## WORK TO COMPLETE
Print all the entries verbatim.

(Source records)
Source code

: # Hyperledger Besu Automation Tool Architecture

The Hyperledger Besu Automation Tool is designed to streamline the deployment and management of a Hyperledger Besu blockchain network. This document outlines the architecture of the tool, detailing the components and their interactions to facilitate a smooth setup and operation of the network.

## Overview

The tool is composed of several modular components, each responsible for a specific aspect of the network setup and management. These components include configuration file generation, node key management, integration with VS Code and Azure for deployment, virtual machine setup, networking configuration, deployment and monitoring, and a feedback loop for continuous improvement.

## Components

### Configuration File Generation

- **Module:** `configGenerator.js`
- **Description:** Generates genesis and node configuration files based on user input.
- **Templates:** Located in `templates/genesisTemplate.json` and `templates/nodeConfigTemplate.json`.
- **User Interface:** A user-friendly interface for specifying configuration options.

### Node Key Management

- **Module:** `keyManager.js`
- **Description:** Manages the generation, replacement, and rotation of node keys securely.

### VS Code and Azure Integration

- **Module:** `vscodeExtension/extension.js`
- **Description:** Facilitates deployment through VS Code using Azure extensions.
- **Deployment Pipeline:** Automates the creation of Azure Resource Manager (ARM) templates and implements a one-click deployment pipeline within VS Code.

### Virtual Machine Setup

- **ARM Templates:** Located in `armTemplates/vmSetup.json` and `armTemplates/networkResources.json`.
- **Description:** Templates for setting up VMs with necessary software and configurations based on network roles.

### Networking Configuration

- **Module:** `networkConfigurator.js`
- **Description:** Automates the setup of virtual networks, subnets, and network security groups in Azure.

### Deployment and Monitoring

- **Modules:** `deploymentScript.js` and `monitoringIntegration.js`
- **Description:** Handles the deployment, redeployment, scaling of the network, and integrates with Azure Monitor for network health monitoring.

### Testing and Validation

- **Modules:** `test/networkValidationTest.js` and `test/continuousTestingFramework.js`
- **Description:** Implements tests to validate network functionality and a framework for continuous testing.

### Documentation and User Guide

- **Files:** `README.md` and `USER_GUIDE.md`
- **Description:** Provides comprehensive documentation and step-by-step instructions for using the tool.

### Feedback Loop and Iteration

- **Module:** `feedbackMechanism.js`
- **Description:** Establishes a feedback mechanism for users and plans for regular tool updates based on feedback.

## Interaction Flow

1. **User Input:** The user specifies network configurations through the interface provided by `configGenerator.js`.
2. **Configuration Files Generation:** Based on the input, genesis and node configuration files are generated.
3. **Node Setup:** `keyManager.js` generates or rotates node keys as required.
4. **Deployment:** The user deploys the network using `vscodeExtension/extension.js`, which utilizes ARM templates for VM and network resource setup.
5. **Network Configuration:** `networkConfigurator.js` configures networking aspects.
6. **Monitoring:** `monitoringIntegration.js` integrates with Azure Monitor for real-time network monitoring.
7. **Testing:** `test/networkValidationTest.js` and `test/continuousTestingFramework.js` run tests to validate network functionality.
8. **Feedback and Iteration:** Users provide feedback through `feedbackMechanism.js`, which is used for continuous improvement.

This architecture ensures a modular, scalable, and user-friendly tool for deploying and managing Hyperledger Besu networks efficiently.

## RESPONSE AREA
Source code

: # Hyperledger Besu Automation Tool Architecture

The Hyperledger Besu Automation Tool is designed to streamline the deployment and management of a Hyperledger Besu blockchain network. This document outlines the architecture of the tool, detailing the components and their interactions to facilitate a smooth setup and operation of the network.

## Overview

The tool is composed of several modular components, each responsible for a specific aspect of the network setup and management. These components include configuration file generation, node key management, integration with VS Code and Azure for deployment, virtual machine setup, networking configuration, deployment and monitoring, and a feedback loop for continuous improvement.

## Components

### Configuration File Generation

- **Module:** `configGenerator.js`
- **Description:** Generates genesis and node configuration files based on user input.
- **Templates:** Located in `templates/genesisTemplate.json` and `templates/nodeConfigTemplate.json`.
- **User Interface:** A user-friendly interface for specifying configuration options.

### Node Key Management

- **Module:** `keyManager.js`
- **Description:** Manages the generation, replacement, and rotation of node keys securely.

### VS Code and Azure Integration

- **Module:** `vscodeExtension/extension.js`
- **Description:** Facilitates deployment through VS Code using Azure extensions.
- **Deployment Pipeline:** Automates the creation of Azure Resource Manager (ARM) templates and implements a one-click deployment pipeline within VS Code.

### Virtual Machine Setup

- **ARM Templates:** Located in `armTemplates/vmSetup.json` and `armTemplates/networkResources.json`.
- **Description:** Templates for setting up VMs with necessary software and configurations based on network roles.

### Networking Configuration

- **Module:** `networkConfigurator.js`
- **Description:** Automates the setup of virtual networks, subnets, and network security groups in Azure.

### Deployment and Monitoring

- **Modules:** `deploymentScript.js` and `monitoringIntegration.js`
- **Description:** Handles the deployment, redeployment, scaling of the network, and integrates with Azure Monitor for network health monitoring.

### Testing and Validation

- **Modules:** `test/networkValidationTest.js` and `test/continuousTestingFramework.js`
- **Description:** Implements tests to validate network functionality and a framework for continuous testing.

### Documentation and User Guide

- **Files:** `README.md` and `USER_GUIDE.md`
- **Description:** Provides comprehensive documentation and step-by-step instructions for using the tool.

### Feedback Loop and Iteration

- **Module:** `feedbackMechanism.js`
- **Description:** Establishes a feedback mechanism for users and plans for regular tool updates based on feedback.

## Interaction Flow

1. **User Input:** The user specifies network configurations through the interface provided by `configGenerator.js`.
2. **Configuration Files Generation:** Based on the input, genesis and node configuration files are generated.
3. **Node Setup:** `keyManager.js` generates or rotates node keys as required.
4. **Deployment:** The user deploys the network using `vscodeExtension/extension.js`, which utilizes ARM templates for VM and network resource setup.
5. **Network Configuration:** `networkConfigurator.js` configures networking aspects.
6. **Monitoring:** `monitoringIntegration.js` integrates with Azure Monitor for real-time network monitoring.
7. **Testing:** `test/networkValidationTest.js` and `test/continuousTestingFramework.js` run tests to validate network functionality.
8. **Feedback and Iteration:** Users provide feedback through `feedbackMechanism.js`, which is used for continuous improvement.

This architecture ensures a modular, scalable, and user-friendly tool for deploying and managing Hyperledger Besu networks efficiently.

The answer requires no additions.